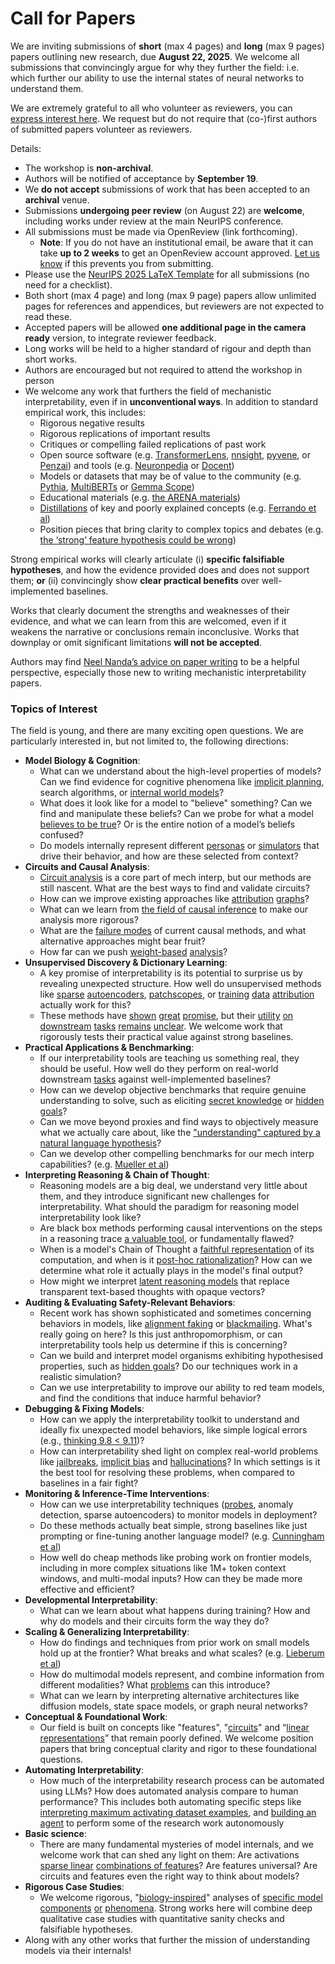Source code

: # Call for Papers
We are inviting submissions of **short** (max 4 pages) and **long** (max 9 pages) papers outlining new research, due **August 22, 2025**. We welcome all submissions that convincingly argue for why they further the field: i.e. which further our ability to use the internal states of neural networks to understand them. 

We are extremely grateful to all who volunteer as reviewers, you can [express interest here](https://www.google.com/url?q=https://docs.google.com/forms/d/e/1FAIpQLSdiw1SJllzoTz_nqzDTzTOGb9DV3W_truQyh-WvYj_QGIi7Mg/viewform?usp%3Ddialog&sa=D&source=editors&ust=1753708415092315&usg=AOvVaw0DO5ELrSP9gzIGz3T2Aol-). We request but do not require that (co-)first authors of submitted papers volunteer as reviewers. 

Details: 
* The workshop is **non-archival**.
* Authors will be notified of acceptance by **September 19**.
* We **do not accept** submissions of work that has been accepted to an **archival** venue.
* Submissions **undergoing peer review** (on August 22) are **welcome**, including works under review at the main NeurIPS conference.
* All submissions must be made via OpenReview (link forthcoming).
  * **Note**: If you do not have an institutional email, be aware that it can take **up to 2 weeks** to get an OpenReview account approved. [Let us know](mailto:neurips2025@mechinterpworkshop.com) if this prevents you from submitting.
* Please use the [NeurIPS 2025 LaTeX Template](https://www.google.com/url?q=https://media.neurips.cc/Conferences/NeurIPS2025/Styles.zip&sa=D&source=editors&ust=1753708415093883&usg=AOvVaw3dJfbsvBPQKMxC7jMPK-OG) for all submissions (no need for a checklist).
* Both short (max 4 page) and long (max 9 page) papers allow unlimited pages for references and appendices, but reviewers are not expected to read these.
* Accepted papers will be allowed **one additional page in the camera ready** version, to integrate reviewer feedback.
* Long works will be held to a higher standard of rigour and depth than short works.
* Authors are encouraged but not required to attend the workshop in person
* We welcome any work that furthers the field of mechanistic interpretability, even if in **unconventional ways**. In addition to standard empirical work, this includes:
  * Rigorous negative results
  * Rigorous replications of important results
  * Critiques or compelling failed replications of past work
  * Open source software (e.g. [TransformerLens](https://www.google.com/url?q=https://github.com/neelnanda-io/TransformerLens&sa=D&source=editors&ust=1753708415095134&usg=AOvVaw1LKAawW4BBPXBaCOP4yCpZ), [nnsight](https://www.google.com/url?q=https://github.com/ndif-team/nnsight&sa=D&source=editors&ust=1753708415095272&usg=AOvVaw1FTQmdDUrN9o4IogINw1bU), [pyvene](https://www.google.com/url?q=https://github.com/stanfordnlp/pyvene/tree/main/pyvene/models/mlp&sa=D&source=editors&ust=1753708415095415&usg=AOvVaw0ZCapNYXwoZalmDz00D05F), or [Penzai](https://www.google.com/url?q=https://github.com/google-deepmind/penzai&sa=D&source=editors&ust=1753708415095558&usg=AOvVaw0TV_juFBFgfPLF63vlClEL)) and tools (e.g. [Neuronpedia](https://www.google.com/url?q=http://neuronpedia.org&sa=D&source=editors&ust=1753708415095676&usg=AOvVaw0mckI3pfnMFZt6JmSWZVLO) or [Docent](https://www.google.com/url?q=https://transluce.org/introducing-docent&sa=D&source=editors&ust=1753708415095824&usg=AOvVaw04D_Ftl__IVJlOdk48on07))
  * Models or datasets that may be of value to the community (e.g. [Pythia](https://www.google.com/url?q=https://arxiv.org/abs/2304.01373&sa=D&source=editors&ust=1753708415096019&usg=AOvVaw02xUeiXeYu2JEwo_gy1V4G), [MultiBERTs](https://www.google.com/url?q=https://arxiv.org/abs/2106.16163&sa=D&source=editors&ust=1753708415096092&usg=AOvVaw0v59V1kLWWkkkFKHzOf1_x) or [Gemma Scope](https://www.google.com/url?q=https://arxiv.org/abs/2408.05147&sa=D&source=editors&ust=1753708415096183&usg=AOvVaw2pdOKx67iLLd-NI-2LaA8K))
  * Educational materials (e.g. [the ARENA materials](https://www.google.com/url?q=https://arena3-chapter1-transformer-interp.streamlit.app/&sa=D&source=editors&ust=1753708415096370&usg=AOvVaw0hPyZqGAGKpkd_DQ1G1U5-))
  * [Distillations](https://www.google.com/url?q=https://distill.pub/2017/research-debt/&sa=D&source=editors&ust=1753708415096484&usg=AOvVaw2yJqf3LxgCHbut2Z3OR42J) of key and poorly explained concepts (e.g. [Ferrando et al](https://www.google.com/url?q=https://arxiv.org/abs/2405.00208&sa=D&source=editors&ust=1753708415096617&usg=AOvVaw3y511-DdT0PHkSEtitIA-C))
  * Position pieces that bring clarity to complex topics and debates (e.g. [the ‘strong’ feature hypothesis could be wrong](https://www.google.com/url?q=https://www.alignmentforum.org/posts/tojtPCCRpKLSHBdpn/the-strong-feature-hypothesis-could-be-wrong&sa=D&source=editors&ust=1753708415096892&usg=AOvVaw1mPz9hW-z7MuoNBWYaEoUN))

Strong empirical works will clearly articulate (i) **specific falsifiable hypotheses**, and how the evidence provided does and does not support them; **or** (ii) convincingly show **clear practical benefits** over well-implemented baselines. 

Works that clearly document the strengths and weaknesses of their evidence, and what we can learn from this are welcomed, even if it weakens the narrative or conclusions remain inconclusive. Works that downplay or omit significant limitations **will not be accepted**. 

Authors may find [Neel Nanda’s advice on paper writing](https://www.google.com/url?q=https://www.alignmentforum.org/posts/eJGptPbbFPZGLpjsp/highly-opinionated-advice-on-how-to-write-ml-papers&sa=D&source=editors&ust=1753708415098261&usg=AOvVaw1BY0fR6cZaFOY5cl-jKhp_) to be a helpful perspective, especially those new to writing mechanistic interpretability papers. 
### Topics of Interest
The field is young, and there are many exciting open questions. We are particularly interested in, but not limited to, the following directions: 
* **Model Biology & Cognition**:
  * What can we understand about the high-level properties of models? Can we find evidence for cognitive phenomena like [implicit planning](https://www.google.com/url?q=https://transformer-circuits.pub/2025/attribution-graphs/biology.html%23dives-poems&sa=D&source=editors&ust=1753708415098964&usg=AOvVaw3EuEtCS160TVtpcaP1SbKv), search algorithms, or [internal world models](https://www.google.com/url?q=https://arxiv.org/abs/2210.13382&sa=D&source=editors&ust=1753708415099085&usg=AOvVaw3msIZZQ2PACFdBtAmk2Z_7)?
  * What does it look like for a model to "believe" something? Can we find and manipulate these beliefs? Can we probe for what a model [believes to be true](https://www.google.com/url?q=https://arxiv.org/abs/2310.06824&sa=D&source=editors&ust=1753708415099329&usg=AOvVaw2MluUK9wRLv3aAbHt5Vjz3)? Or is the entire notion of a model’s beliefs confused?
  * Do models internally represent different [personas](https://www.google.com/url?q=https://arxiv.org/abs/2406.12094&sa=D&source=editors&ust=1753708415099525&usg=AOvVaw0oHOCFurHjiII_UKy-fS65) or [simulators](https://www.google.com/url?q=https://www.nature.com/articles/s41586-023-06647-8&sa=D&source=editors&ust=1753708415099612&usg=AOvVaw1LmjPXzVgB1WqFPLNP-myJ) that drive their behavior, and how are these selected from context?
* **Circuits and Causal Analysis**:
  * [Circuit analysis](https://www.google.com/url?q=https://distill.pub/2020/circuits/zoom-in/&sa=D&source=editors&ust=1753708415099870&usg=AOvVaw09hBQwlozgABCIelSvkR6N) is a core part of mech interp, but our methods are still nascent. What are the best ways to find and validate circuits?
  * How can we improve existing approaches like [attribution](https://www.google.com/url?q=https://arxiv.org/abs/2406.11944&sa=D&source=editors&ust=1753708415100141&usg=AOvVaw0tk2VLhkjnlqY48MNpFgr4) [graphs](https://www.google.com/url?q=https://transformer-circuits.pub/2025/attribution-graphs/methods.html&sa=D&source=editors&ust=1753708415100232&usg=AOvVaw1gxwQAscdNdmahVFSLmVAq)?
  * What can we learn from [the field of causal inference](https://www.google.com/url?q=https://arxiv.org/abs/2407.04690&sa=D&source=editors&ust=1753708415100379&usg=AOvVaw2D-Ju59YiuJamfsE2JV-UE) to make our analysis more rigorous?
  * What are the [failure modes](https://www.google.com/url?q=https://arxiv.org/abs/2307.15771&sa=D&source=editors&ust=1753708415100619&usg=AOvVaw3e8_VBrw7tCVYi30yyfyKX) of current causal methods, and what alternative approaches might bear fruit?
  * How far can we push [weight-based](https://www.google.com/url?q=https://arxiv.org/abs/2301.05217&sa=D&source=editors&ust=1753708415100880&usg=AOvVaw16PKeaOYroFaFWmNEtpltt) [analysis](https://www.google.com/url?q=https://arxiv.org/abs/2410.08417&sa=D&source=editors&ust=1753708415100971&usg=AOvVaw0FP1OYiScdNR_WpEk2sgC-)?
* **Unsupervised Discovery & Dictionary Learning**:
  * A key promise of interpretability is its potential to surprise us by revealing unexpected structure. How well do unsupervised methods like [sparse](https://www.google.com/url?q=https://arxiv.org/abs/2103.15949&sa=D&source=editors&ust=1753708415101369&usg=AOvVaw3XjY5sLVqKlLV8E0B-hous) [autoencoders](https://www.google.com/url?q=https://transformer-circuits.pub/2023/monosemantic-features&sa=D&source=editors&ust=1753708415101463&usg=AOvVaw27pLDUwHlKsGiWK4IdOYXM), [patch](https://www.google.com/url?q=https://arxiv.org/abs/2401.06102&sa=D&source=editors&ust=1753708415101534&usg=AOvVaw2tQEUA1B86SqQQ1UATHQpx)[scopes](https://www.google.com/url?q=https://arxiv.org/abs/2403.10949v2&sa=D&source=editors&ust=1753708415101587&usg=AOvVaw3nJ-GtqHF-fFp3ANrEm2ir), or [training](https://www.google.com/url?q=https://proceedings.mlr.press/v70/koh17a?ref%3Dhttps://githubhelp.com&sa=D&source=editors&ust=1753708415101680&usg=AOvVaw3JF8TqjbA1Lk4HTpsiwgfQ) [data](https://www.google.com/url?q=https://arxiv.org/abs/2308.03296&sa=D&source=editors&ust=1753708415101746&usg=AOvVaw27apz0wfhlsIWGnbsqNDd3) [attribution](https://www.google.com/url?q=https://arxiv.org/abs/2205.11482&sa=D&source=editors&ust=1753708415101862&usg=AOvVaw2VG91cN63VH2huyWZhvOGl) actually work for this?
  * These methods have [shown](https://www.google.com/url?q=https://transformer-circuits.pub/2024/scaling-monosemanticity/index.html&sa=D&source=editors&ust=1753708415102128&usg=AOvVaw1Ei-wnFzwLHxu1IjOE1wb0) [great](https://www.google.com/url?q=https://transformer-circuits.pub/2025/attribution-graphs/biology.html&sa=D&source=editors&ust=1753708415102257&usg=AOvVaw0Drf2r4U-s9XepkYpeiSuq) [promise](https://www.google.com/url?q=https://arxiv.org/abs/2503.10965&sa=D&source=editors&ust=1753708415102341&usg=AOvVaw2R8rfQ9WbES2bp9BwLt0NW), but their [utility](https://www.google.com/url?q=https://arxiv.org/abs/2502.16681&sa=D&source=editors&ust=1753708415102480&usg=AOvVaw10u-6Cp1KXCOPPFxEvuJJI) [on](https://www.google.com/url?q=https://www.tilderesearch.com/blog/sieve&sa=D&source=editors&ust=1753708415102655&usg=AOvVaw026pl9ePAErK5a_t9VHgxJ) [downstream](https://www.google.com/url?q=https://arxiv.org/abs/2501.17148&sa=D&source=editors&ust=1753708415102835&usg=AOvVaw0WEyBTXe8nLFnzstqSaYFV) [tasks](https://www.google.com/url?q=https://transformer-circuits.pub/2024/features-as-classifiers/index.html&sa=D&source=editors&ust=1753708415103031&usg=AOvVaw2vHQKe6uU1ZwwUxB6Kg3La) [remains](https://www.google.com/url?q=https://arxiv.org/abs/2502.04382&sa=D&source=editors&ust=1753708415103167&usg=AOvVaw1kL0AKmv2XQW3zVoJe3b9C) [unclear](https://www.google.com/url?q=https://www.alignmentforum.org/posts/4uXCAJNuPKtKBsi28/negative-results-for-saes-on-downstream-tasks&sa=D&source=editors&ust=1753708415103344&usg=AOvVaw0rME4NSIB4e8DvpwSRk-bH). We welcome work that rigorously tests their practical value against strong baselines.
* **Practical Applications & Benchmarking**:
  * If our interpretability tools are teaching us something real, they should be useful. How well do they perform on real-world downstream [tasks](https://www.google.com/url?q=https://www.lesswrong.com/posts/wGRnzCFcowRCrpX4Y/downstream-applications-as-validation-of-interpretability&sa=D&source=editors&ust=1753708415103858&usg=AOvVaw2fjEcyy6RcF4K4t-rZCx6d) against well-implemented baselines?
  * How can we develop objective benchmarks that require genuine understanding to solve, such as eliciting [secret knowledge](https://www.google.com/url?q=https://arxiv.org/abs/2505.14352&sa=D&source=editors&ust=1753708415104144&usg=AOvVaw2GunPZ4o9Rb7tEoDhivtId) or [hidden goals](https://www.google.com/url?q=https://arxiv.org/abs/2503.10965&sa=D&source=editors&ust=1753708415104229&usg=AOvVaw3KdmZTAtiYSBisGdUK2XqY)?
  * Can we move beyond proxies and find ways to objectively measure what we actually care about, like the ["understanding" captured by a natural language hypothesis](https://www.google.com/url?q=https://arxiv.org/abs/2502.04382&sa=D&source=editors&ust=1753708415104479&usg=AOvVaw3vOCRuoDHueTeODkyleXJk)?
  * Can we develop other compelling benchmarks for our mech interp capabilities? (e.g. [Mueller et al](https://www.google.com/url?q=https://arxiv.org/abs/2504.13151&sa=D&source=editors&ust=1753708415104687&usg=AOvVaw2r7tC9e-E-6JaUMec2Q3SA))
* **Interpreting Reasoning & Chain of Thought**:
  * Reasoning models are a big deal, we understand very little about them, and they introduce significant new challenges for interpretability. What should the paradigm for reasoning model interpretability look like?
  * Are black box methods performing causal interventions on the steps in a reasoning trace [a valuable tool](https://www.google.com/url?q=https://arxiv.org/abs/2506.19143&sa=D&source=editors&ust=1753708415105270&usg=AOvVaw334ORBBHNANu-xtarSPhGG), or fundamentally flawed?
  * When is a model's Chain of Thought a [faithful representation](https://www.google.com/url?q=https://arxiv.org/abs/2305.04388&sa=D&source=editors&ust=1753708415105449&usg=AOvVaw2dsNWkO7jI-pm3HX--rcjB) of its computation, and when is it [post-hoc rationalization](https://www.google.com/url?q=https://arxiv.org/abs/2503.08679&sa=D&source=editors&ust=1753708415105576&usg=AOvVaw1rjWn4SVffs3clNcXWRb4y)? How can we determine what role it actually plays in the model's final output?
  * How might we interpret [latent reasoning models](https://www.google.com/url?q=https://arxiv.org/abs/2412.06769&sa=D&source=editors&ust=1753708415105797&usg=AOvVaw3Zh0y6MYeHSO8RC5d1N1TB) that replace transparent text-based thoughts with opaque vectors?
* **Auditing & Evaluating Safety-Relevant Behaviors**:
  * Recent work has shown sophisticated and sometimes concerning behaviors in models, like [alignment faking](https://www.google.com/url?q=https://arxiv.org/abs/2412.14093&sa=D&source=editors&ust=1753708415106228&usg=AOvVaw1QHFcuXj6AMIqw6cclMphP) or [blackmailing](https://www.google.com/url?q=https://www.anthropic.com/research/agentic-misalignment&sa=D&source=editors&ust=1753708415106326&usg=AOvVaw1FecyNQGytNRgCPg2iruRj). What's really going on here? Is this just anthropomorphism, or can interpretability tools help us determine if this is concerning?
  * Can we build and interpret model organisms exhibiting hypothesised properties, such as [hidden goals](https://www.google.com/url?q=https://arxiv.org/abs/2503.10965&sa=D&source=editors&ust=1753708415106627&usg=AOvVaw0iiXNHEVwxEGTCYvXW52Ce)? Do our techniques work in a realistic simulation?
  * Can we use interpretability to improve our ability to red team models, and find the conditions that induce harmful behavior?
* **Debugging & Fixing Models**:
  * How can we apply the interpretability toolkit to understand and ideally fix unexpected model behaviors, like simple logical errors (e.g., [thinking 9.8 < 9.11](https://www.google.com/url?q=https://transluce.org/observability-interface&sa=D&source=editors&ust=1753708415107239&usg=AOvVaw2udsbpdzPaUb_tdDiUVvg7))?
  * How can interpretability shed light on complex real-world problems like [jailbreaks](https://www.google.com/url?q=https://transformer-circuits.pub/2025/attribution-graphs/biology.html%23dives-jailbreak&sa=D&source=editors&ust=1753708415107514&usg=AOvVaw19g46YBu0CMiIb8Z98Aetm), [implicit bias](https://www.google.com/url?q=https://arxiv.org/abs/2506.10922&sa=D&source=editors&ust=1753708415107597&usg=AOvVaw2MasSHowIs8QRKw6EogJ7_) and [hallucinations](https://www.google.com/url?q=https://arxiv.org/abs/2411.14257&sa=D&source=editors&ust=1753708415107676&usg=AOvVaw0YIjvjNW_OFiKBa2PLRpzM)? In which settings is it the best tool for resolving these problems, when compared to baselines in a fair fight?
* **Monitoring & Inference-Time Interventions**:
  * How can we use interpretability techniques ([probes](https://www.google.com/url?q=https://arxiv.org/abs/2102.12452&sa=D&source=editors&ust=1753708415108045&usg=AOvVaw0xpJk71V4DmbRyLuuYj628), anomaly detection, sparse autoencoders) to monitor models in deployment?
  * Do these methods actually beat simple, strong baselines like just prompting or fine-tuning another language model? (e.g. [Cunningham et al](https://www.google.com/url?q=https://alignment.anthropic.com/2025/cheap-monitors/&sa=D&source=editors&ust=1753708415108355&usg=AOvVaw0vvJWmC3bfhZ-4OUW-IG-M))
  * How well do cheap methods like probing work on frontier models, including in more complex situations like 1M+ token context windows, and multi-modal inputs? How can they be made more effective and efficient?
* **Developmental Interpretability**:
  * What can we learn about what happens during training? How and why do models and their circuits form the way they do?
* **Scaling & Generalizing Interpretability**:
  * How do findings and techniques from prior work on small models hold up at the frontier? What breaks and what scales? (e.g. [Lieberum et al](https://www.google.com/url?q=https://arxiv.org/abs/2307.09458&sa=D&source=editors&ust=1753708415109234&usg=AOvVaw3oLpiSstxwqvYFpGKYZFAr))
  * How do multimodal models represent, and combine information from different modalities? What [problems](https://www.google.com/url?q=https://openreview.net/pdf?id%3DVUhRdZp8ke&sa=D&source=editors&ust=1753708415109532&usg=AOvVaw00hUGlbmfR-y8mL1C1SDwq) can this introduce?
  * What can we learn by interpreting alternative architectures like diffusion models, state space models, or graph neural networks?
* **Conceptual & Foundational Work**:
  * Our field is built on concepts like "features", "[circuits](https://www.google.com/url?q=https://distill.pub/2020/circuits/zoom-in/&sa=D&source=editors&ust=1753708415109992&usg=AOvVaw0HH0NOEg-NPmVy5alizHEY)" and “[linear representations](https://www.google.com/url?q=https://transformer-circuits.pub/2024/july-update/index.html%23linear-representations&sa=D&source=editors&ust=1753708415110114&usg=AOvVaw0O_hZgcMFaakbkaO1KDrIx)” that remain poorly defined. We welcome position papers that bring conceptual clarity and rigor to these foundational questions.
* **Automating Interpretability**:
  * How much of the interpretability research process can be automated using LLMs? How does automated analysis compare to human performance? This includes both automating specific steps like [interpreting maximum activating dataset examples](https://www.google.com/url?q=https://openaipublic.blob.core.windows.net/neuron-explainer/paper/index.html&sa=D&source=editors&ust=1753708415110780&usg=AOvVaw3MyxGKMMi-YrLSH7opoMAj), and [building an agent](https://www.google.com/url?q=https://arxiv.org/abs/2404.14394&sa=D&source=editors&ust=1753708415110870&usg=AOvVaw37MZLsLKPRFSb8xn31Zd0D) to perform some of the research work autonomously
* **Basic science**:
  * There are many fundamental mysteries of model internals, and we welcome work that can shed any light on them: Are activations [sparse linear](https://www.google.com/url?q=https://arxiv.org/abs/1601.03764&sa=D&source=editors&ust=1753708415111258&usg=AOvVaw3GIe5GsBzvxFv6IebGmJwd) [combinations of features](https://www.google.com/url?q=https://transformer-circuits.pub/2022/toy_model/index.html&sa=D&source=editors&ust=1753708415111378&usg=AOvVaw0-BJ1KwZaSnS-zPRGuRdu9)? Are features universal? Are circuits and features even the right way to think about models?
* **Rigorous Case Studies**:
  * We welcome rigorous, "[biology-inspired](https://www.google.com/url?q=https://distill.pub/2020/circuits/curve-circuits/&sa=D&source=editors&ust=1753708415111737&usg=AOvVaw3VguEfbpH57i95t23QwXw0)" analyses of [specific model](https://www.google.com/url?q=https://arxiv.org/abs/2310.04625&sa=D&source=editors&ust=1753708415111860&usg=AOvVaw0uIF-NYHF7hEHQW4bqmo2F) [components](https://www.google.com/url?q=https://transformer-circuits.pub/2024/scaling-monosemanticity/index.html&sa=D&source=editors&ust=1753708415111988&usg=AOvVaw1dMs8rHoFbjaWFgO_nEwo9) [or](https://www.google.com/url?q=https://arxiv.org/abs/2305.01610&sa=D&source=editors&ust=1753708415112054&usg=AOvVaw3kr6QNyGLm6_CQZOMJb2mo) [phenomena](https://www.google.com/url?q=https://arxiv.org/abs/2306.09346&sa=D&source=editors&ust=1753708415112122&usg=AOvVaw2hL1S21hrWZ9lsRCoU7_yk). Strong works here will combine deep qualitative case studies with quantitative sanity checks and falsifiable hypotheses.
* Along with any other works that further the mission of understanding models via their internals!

────────

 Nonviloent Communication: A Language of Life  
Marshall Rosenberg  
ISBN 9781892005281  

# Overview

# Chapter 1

────────

_What to work on_. Once the line with "interpretability look like?" is found in the records above, print exactly that line and every line after it through the line with "this is concerning?".

_Answer to this exercise_.
  * Reasoning models are a big deal, we understand very little about them, and they introduce significant new challenges for interpretability. What should the paradigm for reasoning model interpretability look like?
  * Are black box methods performing causal interventions on the steps in a reasoning trace [a valuable tool](https://www.google.com/url?q=https://arxiv.org/abs/2506.19143&sa=D&source=editors&ust=1753708415105270&usg=AOvVaw334ORBBHNANu-xtarSPhGG), or fundamentally flawed?
  * When is a model's Chain of Thought a [faithful representation](https://www.google.com/url?q=https://arxiv.org/abs/2305.04388&sa=D&source=editors&ust=1753708415105449&usg=AOvVaw2dsNWkO7jI-pm3HX--rcjB) of its computation, and when is it [post-hoc rationalization](https://www.google.com/url?q=https://arxiv.org/abs/2503.08679&sa=D&source=editors&ust=1753708415105576&usg=AOvVaw1rjWn4SVffs3clNcXWRb4y)? How can we determine what role it actually plays in the model's final output?
  * How might we interpret [latent reasoning models](https://www.google.com/url?q=https://arxiv.org/abs/2412.06769&sa=D&source=editors&ust=1753708415105797&usg=AOvVaw3Zh0y6MYeHSO8RC5d1N1TB) that replace transparent text-based thoughts with opaque vectors?
* **Auditing & Evaluating Safety-Relevant Behaviors**:
  * Recent work has shown sophisticated and sometimes concerning behaviors in models, like [alignment faking](https://www.google.com/url?q=https://arxiv.org/abs/2412.14093&sa=D&source=editors&ust=1753708415106228&usg=AOvVaw1QHFcuXj6AMIqw6cclMphP) or [blackmailing](https://www.google.com/url?q=https://www.anthropic.com/research/agentic-misalignment&sa=D&source=editors&ust=1753708415106326&usg=AOvVaw1FecyNQGytNRgCPg2iruRj). What's really going on here? Is this just anthropomorphism, or can interpretability tools help us determine if this is concerning?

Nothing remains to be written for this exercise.